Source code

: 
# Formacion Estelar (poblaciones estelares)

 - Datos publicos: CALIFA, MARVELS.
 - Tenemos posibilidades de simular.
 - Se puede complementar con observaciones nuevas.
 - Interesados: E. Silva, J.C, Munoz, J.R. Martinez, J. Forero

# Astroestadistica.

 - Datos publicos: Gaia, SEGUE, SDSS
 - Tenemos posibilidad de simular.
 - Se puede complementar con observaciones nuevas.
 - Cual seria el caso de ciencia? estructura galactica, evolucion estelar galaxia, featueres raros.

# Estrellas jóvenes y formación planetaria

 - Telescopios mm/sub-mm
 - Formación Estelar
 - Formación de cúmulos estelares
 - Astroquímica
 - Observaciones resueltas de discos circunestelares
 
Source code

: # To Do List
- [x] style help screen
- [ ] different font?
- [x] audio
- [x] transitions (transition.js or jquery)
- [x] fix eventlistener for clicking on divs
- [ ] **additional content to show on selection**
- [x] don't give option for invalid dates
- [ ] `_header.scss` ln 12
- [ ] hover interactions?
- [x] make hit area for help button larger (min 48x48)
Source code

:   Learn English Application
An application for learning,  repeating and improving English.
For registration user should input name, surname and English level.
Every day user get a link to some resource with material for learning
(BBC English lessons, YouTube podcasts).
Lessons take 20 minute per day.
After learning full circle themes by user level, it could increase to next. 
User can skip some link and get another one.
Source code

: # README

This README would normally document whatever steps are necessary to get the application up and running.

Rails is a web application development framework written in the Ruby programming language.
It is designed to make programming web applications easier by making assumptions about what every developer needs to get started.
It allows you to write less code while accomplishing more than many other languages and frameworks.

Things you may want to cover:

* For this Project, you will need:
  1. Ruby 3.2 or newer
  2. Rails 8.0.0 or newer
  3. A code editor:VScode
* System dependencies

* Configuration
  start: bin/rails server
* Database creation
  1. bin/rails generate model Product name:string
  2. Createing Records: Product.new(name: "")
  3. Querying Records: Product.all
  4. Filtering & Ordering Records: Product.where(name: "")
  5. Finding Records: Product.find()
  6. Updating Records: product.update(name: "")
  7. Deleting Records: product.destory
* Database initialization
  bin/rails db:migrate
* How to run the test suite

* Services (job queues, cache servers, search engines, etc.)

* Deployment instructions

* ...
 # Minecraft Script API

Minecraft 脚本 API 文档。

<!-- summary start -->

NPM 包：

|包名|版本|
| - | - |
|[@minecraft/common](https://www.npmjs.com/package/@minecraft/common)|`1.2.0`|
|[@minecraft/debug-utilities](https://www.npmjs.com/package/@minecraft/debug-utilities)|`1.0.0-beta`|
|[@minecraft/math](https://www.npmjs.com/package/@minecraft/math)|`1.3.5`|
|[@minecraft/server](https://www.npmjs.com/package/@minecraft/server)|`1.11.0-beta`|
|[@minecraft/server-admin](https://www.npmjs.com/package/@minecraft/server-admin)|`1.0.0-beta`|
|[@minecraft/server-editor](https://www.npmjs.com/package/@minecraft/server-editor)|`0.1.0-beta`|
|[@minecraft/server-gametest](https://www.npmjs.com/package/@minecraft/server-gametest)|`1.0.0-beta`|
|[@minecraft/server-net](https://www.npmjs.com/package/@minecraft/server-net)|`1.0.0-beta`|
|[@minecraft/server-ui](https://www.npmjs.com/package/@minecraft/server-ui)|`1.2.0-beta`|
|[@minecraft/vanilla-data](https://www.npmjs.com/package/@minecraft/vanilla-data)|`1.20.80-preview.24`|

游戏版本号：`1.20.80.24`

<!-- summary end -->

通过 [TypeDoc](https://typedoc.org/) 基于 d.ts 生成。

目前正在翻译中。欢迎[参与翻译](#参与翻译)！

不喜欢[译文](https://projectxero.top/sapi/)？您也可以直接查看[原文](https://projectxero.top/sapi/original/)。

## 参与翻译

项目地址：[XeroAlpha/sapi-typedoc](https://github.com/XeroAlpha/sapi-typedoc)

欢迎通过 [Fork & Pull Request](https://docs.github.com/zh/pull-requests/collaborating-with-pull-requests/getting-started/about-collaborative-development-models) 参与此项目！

▶ [ACTIVITY]: Only lines containing the word "editor" matter here: count them in the entries and give the number, nothing else.

▶ [TASK OUTPUT]: 2